Every time I tell a suit about an idea of mine and they ask “what’s your exit?” the answer is “death,” because my goal is to make software that is useful and makes users happy and that’s all I need. These same people openly discuss ways to turn users into food for advertisers, or of their aspirations to abandon those that helped them to succeed as soon as they reach the apex and their heads hit the clouds. Or they have that “fake it till you make it” attitude, that it doesn’t matter how it’s built because by the time it matters you’ll be swimming in investor money and can hire “real” engineers, as if nerds were some kind of fungible currency, that your founding engineers are something to toy with, that you will knowingly look someone in the face and smile and think “you’re not good enough but you’re cheap, and when I can afford someone better I’ll fire or demote you.”

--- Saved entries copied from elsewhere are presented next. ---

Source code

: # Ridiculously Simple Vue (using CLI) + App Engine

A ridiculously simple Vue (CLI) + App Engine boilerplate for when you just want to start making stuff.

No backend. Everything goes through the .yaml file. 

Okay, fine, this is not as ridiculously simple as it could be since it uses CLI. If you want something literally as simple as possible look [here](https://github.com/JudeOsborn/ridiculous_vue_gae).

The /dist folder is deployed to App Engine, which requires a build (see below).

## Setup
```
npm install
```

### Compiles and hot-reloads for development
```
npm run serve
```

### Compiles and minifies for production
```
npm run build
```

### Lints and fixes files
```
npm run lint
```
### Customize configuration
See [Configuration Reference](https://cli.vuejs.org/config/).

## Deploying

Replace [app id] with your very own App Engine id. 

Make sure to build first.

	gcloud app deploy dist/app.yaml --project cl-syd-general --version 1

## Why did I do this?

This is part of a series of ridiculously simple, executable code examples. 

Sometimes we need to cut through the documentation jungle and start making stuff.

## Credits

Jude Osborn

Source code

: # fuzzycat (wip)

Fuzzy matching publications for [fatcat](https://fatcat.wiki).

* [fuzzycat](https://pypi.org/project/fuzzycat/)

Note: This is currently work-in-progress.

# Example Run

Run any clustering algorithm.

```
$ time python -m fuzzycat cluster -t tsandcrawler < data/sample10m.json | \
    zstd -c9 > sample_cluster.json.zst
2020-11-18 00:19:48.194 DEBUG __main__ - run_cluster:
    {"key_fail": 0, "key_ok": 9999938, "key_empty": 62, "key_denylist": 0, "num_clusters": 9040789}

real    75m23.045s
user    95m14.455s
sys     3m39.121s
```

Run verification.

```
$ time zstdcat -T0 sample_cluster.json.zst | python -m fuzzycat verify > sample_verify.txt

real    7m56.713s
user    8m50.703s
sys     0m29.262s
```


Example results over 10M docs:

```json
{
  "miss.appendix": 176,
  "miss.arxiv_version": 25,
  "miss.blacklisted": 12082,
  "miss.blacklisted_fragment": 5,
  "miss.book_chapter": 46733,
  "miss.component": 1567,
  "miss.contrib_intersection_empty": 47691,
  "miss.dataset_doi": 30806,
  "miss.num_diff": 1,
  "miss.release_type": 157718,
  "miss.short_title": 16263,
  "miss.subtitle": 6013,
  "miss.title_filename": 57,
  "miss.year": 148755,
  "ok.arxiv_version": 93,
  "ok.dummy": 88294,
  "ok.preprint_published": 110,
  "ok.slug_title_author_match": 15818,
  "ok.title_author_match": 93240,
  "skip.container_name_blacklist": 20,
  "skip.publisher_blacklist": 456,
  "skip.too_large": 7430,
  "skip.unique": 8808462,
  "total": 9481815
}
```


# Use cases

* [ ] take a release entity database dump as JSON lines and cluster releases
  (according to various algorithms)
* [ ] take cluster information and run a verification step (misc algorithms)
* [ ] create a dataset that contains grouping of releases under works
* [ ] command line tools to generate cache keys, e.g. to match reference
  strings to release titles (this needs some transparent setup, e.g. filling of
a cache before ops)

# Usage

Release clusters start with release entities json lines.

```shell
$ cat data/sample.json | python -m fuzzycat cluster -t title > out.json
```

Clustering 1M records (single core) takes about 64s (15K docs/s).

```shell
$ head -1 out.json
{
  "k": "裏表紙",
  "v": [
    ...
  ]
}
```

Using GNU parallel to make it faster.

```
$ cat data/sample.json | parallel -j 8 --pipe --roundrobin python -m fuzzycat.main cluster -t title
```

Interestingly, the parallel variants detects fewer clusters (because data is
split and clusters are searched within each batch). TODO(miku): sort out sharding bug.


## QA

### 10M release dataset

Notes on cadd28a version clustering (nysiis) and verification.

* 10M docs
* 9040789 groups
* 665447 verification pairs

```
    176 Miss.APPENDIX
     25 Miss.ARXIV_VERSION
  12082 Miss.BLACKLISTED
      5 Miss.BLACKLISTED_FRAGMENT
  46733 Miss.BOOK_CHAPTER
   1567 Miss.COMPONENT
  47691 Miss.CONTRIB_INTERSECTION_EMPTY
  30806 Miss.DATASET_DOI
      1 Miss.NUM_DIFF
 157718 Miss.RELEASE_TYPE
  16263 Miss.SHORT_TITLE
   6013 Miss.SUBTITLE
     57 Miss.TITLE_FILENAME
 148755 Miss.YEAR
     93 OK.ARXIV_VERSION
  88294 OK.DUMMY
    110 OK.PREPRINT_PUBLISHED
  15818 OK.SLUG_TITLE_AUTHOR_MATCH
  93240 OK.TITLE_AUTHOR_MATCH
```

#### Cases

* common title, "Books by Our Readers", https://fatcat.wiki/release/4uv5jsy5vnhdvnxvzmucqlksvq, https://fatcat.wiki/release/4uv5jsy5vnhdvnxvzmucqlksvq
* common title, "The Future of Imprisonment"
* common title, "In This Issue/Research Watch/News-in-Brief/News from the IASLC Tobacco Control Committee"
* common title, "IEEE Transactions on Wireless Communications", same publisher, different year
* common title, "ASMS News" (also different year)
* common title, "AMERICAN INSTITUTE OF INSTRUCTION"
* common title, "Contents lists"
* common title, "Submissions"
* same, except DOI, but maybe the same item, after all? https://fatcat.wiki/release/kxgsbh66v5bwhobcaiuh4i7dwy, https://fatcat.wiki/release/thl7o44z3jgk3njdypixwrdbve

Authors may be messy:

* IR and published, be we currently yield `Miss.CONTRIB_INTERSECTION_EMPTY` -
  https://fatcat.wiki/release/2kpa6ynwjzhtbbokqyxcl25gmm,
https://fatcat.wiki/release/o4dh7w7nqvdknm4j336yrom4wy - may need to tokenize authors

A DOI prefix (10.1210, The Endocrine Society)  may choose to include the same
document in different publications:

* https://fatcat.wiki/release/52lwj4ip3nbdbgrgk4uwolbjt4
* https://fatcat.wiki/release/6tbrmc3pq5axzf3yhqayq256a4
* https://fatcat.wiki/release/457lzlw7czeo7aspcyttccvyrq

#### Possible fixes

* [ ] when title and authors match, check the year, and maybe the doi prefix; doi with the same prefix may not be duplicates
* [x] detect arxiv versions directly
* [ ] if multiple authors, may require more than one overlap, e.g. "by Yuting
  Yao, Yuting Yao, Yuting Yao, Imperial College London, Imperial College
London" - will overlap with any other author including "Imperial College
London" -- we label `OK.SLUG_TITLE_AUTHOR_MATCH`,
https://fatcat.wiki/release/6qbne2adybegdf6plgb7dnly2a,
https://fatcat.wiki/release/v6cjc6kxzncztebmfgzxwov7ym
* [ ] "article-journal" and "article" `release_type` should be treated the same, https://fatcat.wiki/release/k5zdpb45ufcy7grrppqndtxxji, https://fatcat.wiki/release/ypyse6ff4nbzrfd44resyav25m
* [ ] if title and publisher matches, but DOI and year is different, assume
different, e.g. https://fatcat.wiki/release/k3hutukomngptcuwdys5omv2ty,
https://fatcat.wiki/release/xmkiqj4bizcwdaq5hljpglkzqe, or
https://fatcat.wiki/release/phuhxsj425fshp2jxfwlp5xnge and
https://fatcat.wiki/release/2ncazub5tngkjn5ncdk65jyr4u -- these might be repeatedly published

I’m a member of the Startup Weekend LinkedIn group, for better or worse, home to some of the most asinine conversations about startup dumbfuckery on the internet. A user posted a question:

What languages should a non-technical founder learn after HTML and CSS ? JavaScript and? The goal: to be able to make basic prototypes of mobile applications.

to which one guy replies:

none. you are a founder, not a programmer, non-technical, none. Learn how to hire and manage great people.

and later continues:

Every successful entrepreneur surrounds themselves with advisors, friends, comrades, etc that help them with these decisions.

Not just code, (coders think businesses are just code) but marketing, financial, HR, lots of problems that arise everyday. Great founders are generalists and know just enough to know when to seek advice, and can spot BS from a mile away.

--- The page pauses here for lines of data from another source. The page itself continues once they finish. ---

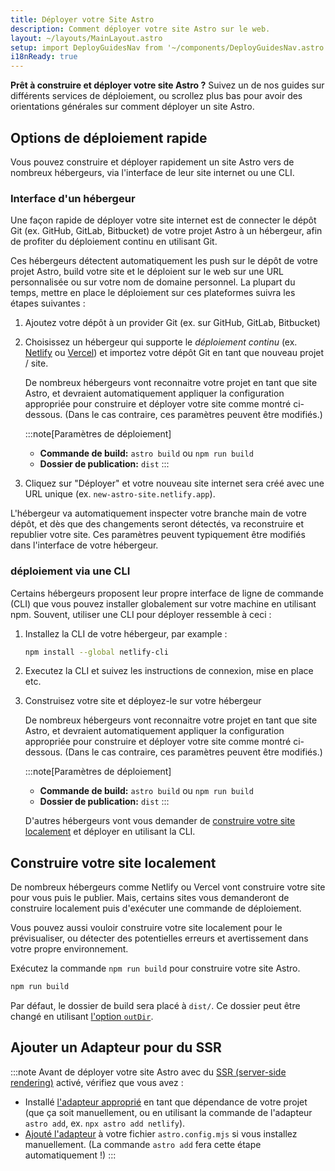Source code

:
 ```yaml
---
title: Déployer votre Site Astro
description: Comment déployer votre site Astro sur le web.
layout: ~/layouts/MainLayout.astro
setup: import DeployGuidesNav from '~/components/DeployGuidesNav.astro';
i18nReady: true
---
```

**Prêt à construire et déployer votre site Astro ?** Suivez un de nos guides sur différents services de déploiement, ou scrollez plus bas pour avoir des orientations générales sur comment déployer un site Astro.

<DeployGuidesNav />

## Options de déploiement rapide

Vous pouvez construire et déployer rapidement un site Astro vers de nombreux hébergeurs, via l'interface de leur site internet ou une CLI.

### Interface d'un hébergeur

Une façon rapide de déployer votre site internet est de connecter le dépôt Git (ex. GitHub, GitLab, Bitbucket) de votre projet Astro à un hébergeur, afin de profiter du déploiement continu en utilisant Git.

Ces hébergeurs détectent automatiquement les push sur le dépôt de votre projet Astro, build votre site et le déploient sur le web sur une URL personnalisée ou sur votre nom de domaine personnel. La plupart du temps, mettre en place le déploiement sur ces plateformes suivra les étapes suivantes :

1. Ajoutez votre dépôt à un provider Git (ex. sur GitHub, GitLab, Bitbucket)

1. Choisissez un hébergeur qui supporte le *déploiement continu* (ex. [Netlify](/en/guides/deploy/netlify/) ou [Vercel](/en/guides/deploy/vercel/)) et importez votre dépôt Git en tant que nouveau projet / site.

    De nombreux hébergeurs vont reconnaitre votre projet en tant que site Astro, et devraient automatiquement appliquer la configuration appropriée pour construire et déployer votre site comme montré ci-dessous. (Dans le cas contraire, ces paramètres peuvent être modifiés.)

    :::note[Paramètres de déploiement]
    - **Commande de build:** `astro build` ou `npm run build`
    - **Dossier de publication:** `dist`
    :::

1. Cliquez sur "Déployer" et votre nouveau site internet sera créé avec une URL unique (ex. `new-astro-site.netlify.app`).


L'hébergeur va automatiquement inspecter votre branche main de votre dépôt, et dès que des changements seront détectés, va reconstruire et republier votre site. Ces paramètres peuvent typiquement être modifiés dans l'interface de votre hébergeur.

### déploiement via une CLI

Certains hébergeurs proposent leur propre interface de ligne de commande (CLI) que vous pouvez installer globalement sur votre machine en utilisant npm. Souvent, utiliser une CLI pour déployer ressemble à ceci :

1. Installez la CLI de votre hébergeur, par example :

    ```bash
    npm install --global netlify-cli
    ```

1. Executez la CLI et suivez les instructions de connexion, mise en place etc.

1. Construisez votre site et déployez-le sur votre hébergeur

    De nombreux hébergeurs vont reconnaitre votre projet en tant que site Astro, et devraient automatiquement appliquer la configuration appropriée pour construire et déployer votre site comme montré ci-dessous. (Dans le cas contraire, ces paramètres peuvent être modifiés.)

    :::note[Paramètres de déploiement]
    - **Commande de build:** `astro build` ou `npm run build`
    - **Dossier de publication:** `dist`
    :::


    D'autres hébergeurs vont vous demander de [construire votre site localement](#construire-votre-site-localement) et déployer en utilisant la CLI.

## Construire votre site localement

De nombreux hébergeurs comme Netlify ou Vercel vont construire votre site pour vous puis le publier. Mais, certains sites vous demanderont de construire localement puis d'exécuter une commande de déploiement.

Vous pouvez aussi vouloir construire votre site localement pour le prévisualiser, ou détecter des potentielles erreurs et avertissement dans votre propre environnement.

Exécutez la commande `npm run build` pour construire votre site Astro.

```bash
npm run build
```

Par défaut, le dossier de build sera placé à `dist/`. Ce dossier peut être changé en utilisant [l'option `outDir`](/fr/reference/configuration-reference/#outdir).

## Ajouter un Adapteur pour du SSR

:::note
Avant de déployer votre site Astro avec du [SSR (server-side rendering)](/fr/guides/server-side-rendering/) activé, vérifiez que vous avez :

- Installé [l'adapteur approprié](/fr/guides/server-side-rendering/#activation-du-mode-ssr-dans-votre-projet) en tant que dépendance de votre projet (que ça soit manuellement, ou en utilisant la commande de l'adapteur `astro add`, ex. `npx astro add netlify`).
- [Ajouté l'adapteur](/fr/reference/configuration-reference/#integrations) à votre fichier `astro.config.mjs` si vous installez manuellement. (La commande `astro add` fera cette étape automatiquement !)
:::


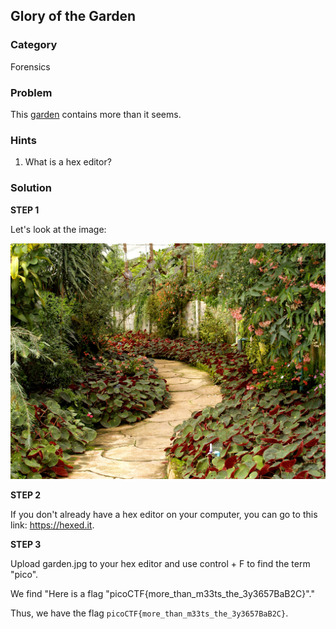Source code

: ## Glory of the Garden
### Category
Forensics
### Problem
This [garden](~/img/garden.jpg) contains more than it seems.
### Hints
1) What is a hex editor?
### Solution

**STEP 1**

Let's look at the image:

![A picture of a garden.](./img/garden.jpg "What's hidden in here?")

**STEP 2**

If you don't already have a hex editor on your computer, you can go to this link: https://hexed.it.

**STEP 3**

Upload garden.jpg to your hex editor and use control + F to find the term "pico".

We find "Here is a flag "picoCTF{more_than_m33ts_the_3y3657BaB2C}"."

Thus, we have the flag ```picoCTF{more_than_m33ts_the_3y3657BaB2C}```.
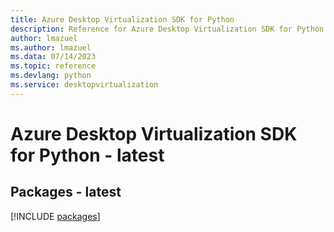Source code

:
 ```yaml
---
title: Azure Desktop Virtualization SDK for Python
description: Reference for Azure Desktop Virtualization SDK for Python
author: lmazuel
ms.author: lmazuel
ms.data: 07/14/2023
ms.topic: reference
ms.devlang: python
ms.service: desktopvirtualization
---
```

# Azure Desktop Virtualization SDK for Python - latest
## Packages - latest
[!INCLUDE [packages](desktop-virtualization-index.md)]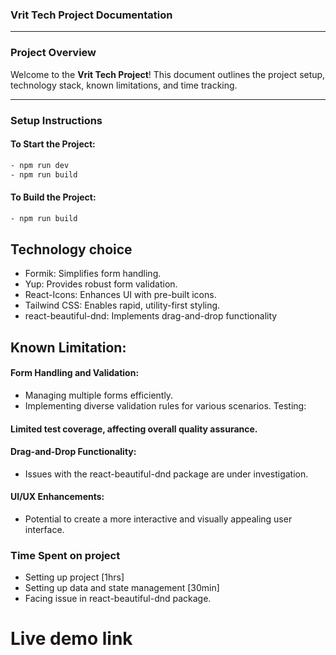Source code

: ### **Vrit Tech Project Documentation**

---

### **Project Overview**

Welcome to the **Vrit Tech Project**! This document outlines the project setup, technology stack, known limitations, and time tracking.

---

### **Setup Instructions**

#### **To Start the Project:**
```bash
- npm run dev
- npm run build
```

#### **To Build the Project:**
```bash
- npm run build
```

## Technology choice 
- Formik: Simplifies form handling.
- Yup: Provides robust form validation.
- React-Icons: Enhances UI with pre-built icons.
- Tailwind CSS: Enables rapid, utility-first styling.
- react-beautiful-dnd: Implements drag-and-drop functionality

## Known Limitation:
#### Form Handling and Validation:
- Managing multiple forms efficiently.
- Implementing diverse validation rules for various scenarios.
Testing:

#### Limited test coverage, affecting overall quality assurance.
#### Drag-and-Drop Functionality:
- Issues with the react-beautiful-dnd package are under investigation.
#### UI/UX Enhancements:
- Potential to create a more interactive and visually appealing user interface.



### Time Spent on project
- Setting up project [1hrs]
- Setting up data and state management [30min]
- Facing issue in react-beautiful-dnd package.


# Live demo link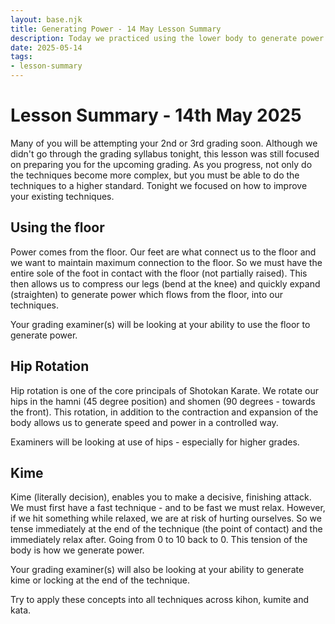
 ```yaml
---
layout: base.njk
title: Generating Power - 14 May Lesson Summary
description: Today we practiced using the lower body to generate power. Key points include having both feet completely flat and hands and feet finishing together.
date: 2025-05-14
tags:
- lesson-summary
---
```

# Lesson Summary - 14th May 2025

Many of you will be attempting your 2nd or 3rd grading soon. Although we didn't go through the grading syllabus tonight, this lesson was still focused on preparing you for the upcoming grading. As you progress, not only do the techniques become more complex, but you must be able to do the techniques to a higher standard. Tonight we focused on how to improve your existing techniques.

## Using the floor
Power comes from the floor. Our feet are what connect us to the floor and we want to maintain maximum connection to the floor. So we must have the entire sole of the foot in contact with the floor (not partially raised). This then allows us to compress our legs (bend at the knee) and quickly expand (straighten) to generate power which flows from the floor, into our techniques.

Your grading examiner(s) will be looking at your ability to use the floor to generate power.

## Hip Rotation
Hip rotation is one of the core principals of Shotokan Karate. We rotate our hips in the hamni (45 degree position) and shomen (90 degrees - towards the front). This rotation, in addition to the contraction and expansion of the body allows us to generate speed and power in a controlled way. 

Examiners will be looking at use of hips - especially for higher grades.

## Kime

Kime (literally decision), enables you to make a decisive, finishing attack. We must first have a fast technique - and to be fast we must relax. However, if we hit something while relaxed, we are at risk of hurting ourselves. So we tense immediately at the end of the technique (the point of contact) and the immediately relax after. Going from 0 to 10 back to 0. This tension of the body is how we generate power.

Your grading examiner(s) will also be looking at your ability to generate kime or locking at the end of the technique.

Try to apply these concepts into all techniques across kihon, kumite and kata.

Founders need to know how to manage people, implement idas, create value for human beings, code can be written by employees or contractors.

How to hire great people:
http://billflagg.blogspot.com/2008/04/hiring-made-easy.html

So … what’s his qualification? He runs stickergiant.com, a site that sells stickers. Wow. Now that’s a big fuckin’ deal. For every businessperson worth talking to and worth working with, there are ten dreamless hacks just like this guy.

I’m not suggesting that a non-technical founder write code, that everyone needs to write code, but I don’t have any respect for anyone that won’t learn a thing or two about one of the most critical roles in his business.

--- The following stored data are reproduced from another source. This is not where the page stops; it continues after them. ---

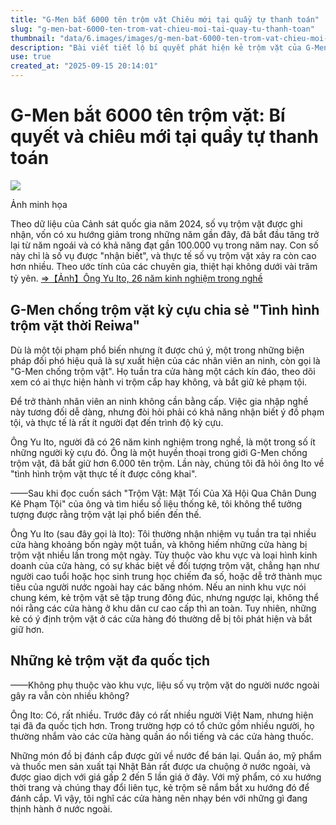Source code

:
 ```yaml
---
title: "G-Men bắt 6000 tên trộm vặt Chiêu mới tại quầy tự thanh toán"
slug: "g-men-bat-6000-ten-trom-vat-chieu-moi-tai-quay-tu-thanh-toan"
thumbnail: "data/6.images/images/g-men-bat-6000-ten-trom-vat-chieu-moi-tai-quay-tu-thanh-toan.webp"
description: "Bài viết tiết lộ bí quyết phát hiện kẻ trộm vặt của G-Men đã bắt hơn 6.000 người, đồng thời chỉ ra các thủ đoạn mới xuất hiện cùng với việc triển khai quầy tự thanh toán, và sự đa dạng hóa về quốc tịch của những kẻ trộm."
use: true
created_at: "2025-09-15 20:14:01"
---
```


# G-Men bắt 6000 tên trộm vặt: Bí quyết và chiêu mới tại quầy tự thanh toán

![](/images/20250915-02107465-sspa-000-1-view.webp)

Ảnh minh họa

Theo dữ liệu của Cảnh sát quốc gia năm 2024, số vụ trộm vặt được ghi nhận, vốn có xu hướng giảm trong những năm gần đây, đã bắt đầu tăng trở lại từ năm ngoái và có khả năng đạt gần 100.000 vụ trong năm nay. Con số này chỉ là số vụ được "nhận biết", và thực tế số vụ trộm vặt xảy ra còn cao hơn nhiều. Theo ước tính của các chuyên gia, thiệt hại không dưới vài trăm tỷ yên.
[⇒【Ảnh】Ông Yu Ito, 26 năm kinh nghiệm trong nghề](https://nikkan-spa.jp/?attachment_id=2117955)

## G-Men chống trộm vặt kỳ cựu chia sẻ "Tình hình trộm vặt thời Reiwa"

Dù là một tội phạm phổ biến nhưng ít được chú ý, một trong những biện pháp đối phó hiệu quả là sự xuất hiện của các nhân viên an ninh, còn gọi là "G-Men chống trộm vặt". Họ tuần tra cửa hàng một cách kín đáo, theo dõi xem có ai thực hiện hành vi trộm cắp hay không, và bắt giữ kẻ phạm tội.

Để trở thành nhân viên an ninh không cần bằng cấp. Việc gia nhập nghề này tương đối dễ dàng, nhưng đòi hỏi phải có khả năng nhận biết ý đồ phạm tội, và thực tế là rất ít người đạt đến trình độ kỳ cựu.

Ông Yu Ito, người đã có 26 năm kinh nghiệm trong nghề, là một trong số ít những người kỳ cựu đó. Ông là một huyền thoại trong giới G-Men chống trộm vặt, đã bắt giữ hơn 6.000 tên trộm. Lần này, chúng tôi đã hỏi ông Ito về "tình hình trộm vặt thực tế ít được công khai".

——Sau khi đọc cuốn sách "Trộm Vặt: Mặt Tối Của Xã Hội Qua Chân Dung Kẻ Phạm Tội" của ông và tìm hiểu số liệu thống kê, tôi không thể tưởng tượng được rằng trộm vặt lại phổ biến đến thế.

Ông Yu Ito (sau đây gọi là Ito): Tôi thường nhận nhiệm vụ tuần tra tại nhiều cửa hàng khoảng bốn ngày một tuần, và không hiếm những cửa hàng bị trộm vặt nhiều lần trong một ngày. Tùy thuộc vào khu vực và loại hình kinh doanh của cửa hàng, có sự khác biệt về đối tượng trộm vặt, chẳng hạn như người cao tuổi hoặc học sinh trung học chiếm đa số, hoặc dễ trở thành mục tiêu của người nước ngoài hay các băng nhóm. Nếu an ninh khu vực nói chung kém, kẻ trộm vặt sẽ tập trung đông đúc, nhưng ngược lại, không thể nói rằng các cửa hàng ở khu dân cư cao cấp thì an toàn. Tuy nhiên, những kẻ có ý định trộm vặt ở các cửa hàng đó thường dễ bị tôi phát hiện và bắt giữ hơn.

## Những kẻ trộm vặt đa quốc tịch

——Không phụ thuộc vào khu vực, liệu số vụ trộm vặt do người nước ngoài gây ra vẫn còn nhiều không?

Ông Ito: Có, rất nhiều. Trước đây có rất nhiều người Việt Nam, nhưng hiện tại đã đa quốc tịch hơn. Trong trường hợp có tổ chức gồm nhiều người, họ thường nhắm vào các cửa hàng quần áo nổi tiếng và các cửa hàng thuốc.

Những món đồ bị đánh cắp được gửi về nước để bán lại. Quần áo, mỹ phẩm và thuốc men sản xuất tại Nhật Bản rất được ưa chuộng ở nước ngoài, và được giao dịch với giá gấp 2 đến 5 lần giá ở đây. Với mỹ phẩm, có xu hướng thời trang và chúng thay đổi liên tục, kẻ trộm sẽ nắm bắt xu hướng đó để đánh cắp. Vì vậy, tôi nghĩ các cửa hàng nên nhạy bén với những gì đang thịnh hành ở nước ngoài.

Now, that’s not to say all business people are necessarily douchey. A friend introduced me to the guys at Prehype, which spins startups out of big companies, and even though neither of them can write a line of code, I LOVE hanging out at their office and talking to them because they get it. They’re not hackers, but they understand that programming is a craft; that programmers are artisans, not serfs.

I think the reason I could never be a writer is that I’m just way, way too mean. If there’s anything I’d want to read an article about, it’s “why 80 percent of web projects are total bullshit,” but there’s no way I’d ever put my name on such a whiny, Napoleonic tirade.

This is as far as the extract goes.